## THE PROBLEM:
The line containing "Includes the functionalities" marks the start; please restate exactly that line and only the lines following it through the end of the material below.

## DATASET EXCERPTS:
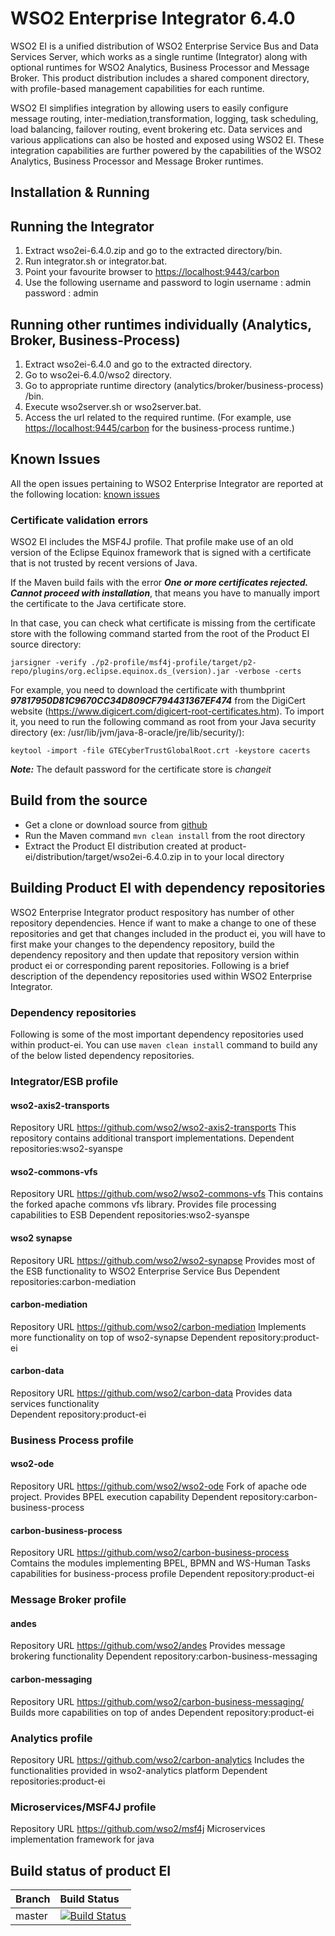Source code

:# WSO2 Enterprise Integrator 6.4.0

WSO2 EI is a unified distribution of WSO2 Enterprise Service Bus and Data Services Server, which works as a single runtime (Integrator) along with optional runtimes for WSO2 Analytics, Business Processor and Message Broker. This product distribution includes a shared component directory, with profile-based management capabilities for each runtime.

WSO2 EI simplifies integration by allowing users to easily configure message routing, inter-mediation,transformation, logging, task scheduling, load balancing, failover routing, event brokering etc. Data services and various applications can also be hosted and exposed using WSO2 EI. These integration capabilities are further powered by the capabilities of the WSO2 Analytics, Business Processor and Message Broker runtimes.

## Installation & Running

## Running the Integrator

1. Extract  wso2ei-6.4.0.zip and go to the extracted directory/bin.
2. Run integrator.sh or integrator.bat.
3. Point your favourite browser to  <https://localhost:9443/carbon>
4. Use the following username and password to login
   username : admin
   password : admin

## Running other runtimes individually (Analytics, Broker, Business-Process)

1. Extract wso2ei-6.4.0 and go to the extracted directory.
2. Go to wso2ei-6.4.0/wso2 directory.
3. Go to appropriate runtime directory (analytics/broker/business-process) /bin.
4. Execute wso2server.sh or wso2server.bat.
5. Access the url related to the required runtime. (For example, use <https://localhost:9445/carbon> for the business-process runtime.)

## Known Issues

All the open issues pertaining to WSO2 Enterprise Integrator are reported at the following location:
[known issues](https://github.com/wso2/product-ei/issues)

### Certificate validation errors

WSO2 EI includes the MSF4J profile. That profile make use of an old version of the Eclipse Equinox framework that is signed with a certificate that is not trusted by recent versions of Java.

If the Maven build fails with the error ***One or more certificates rejected. Cannot proceed with installation***, that means you have to manually import the certificate to the Java certificate store.

In that case, you can check what certificate is missing from the certificate store with the following command started from the root of the Product EI source directory:

```jarsigner -verify ./p2-profile/msf4j-profile/target/p2-repo/plugins/org.eclipse.equinox.ds_(version).jar -verbose -certs```

For example, you need to download the certificate with thumbprint ***97817950D81C9670CC34D809CF794431367EF474*** from the DigiCert website (<https://www.digicert.com/digicert-root-certificates.htm>). To import it, you need to run the following command as root from your Java security directory (ex: /usr/lib/jvm/java-8-oracle/jre/lib/security/):

```keytool -import -file GTECyberTrustGlobalRoot.crt -keystore cacerts```

***Note:*** The default password for the certificate store is *changeit*

## Build from the source

- Get a clone or download source from [github](https://github.com/wso2/product-ei)
- Run the Maven command ``mvn clean install`` from the root directory
- Extract the Product EI distribution created at product-ei/distribution/target/wso2ei-6.4.0.zip in to your local directory

## Building Product EI with dependency repositories

WSO2 Enterprise Integrator product respository has number of other repository dependencies. Hence if want to make a change to one of these repositories and get that changes included in the product ei, you will have to first make your changes to the dependency repository, build the dependency repository and then update that repository version within product ei or corresponding parent repositories. Following is a brief description of the dependency repositories used within WSO2 Enterprise Integrator.

### Dependency repositories

Following is some of the most important dependency repositories used within product-ei. You can use ``maven clean install`` command to build any of the below listed dependency repositories.

### Integrator/ESB profile

#### wso2-axis2-transports

Repository URL <https://github.com/wso2/wso2-axis2-transports>
This repository contains additional transport implementations.
Dependent repositories:wso2-syanspe

#### wso2-commons-vfs

Repository URL <https://github.com/wso2/wso2-commons-vfs>
This contains the forked apache commons vfs library. Provides file processing capabilities to ESB
Dependent repositories:wso2-syanspe

#### wso2 synapse

Repository URL <https://github.com/wso2/wso2-synapse>
Provides most of the ESB functionality to WSO2 Enterprise Service Bus
Dependent repositories:carbon-mediation

#### carbon-mediation

Repository URL <https://github.com/wso2/carbon-mediation>
Implements more functionality on top of wso2-synapse
Dependent repository:product-ei

#### carbon-data

Repository URL <https://github.com/wso2/carbon-data>
Provides data services functionality  
Dependent repository:product-ei

### Business Process profile

#### wso2-ode

Repository URL <https://github.com/wso2/wso2-ode>
Fork of apache ode project. Provides BPEL execution capability
Dependent repository:carbon-business-process

#### carbon-business-process

Repository URL <https://github.com/wso2/carbon-business-process>
Comtains the modules implementing BPEL, BPMN and WS-Human Tasks capabilities for business-process profile
Dependent repository:product-ei

### Message Broker profile

#### andes

Repository URL <https://github.com/wso2/andes>
Provides message brokering functionality
Dependent repository:carbon-business-messaging

#### carbon-messaging

Repository URL <https://github.com/wso2/carbon-business-messaging/>
Builds more capabilities on top of andes
Dependent repository:product-ei

### Analytics profile

Repository URL <https://github.com/wso2/carbon-analytics>
Includes the functionalities provided in wso2-analytics platform
Dependent repositories:product-ei

### Microservices/MSF4J profile

Repository URL <https://github.com/wso2/msf4j>
Microservices implementation framework for java


## Build status of product EI

|  Branch | Build Status |
| :------------ |:-------------
| master      | [![Build Status](https://wso2.org/jenkins/job/products/job/product-ei/badge/icon)](https://wso2.org/jenkins/job/products/job/product-ei) |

## OUTPUT:
Includes the functionalities provided in wso2-analytics platform
Dependent repositories:product-ei

### Microservices/MSF4J profile

Repository URL <https://github.com/wso2/msf4j>
Microservices implementation framework for java


## Build status of product EI

|  Branch | Build Status |
| :------------ |:-------------
| master      | [![Build Status](https://wso2.org/jenkins/job/products/job/product-ei/badge/icon)](https://wso2.org/jenkins/job/products/job/product-ei) |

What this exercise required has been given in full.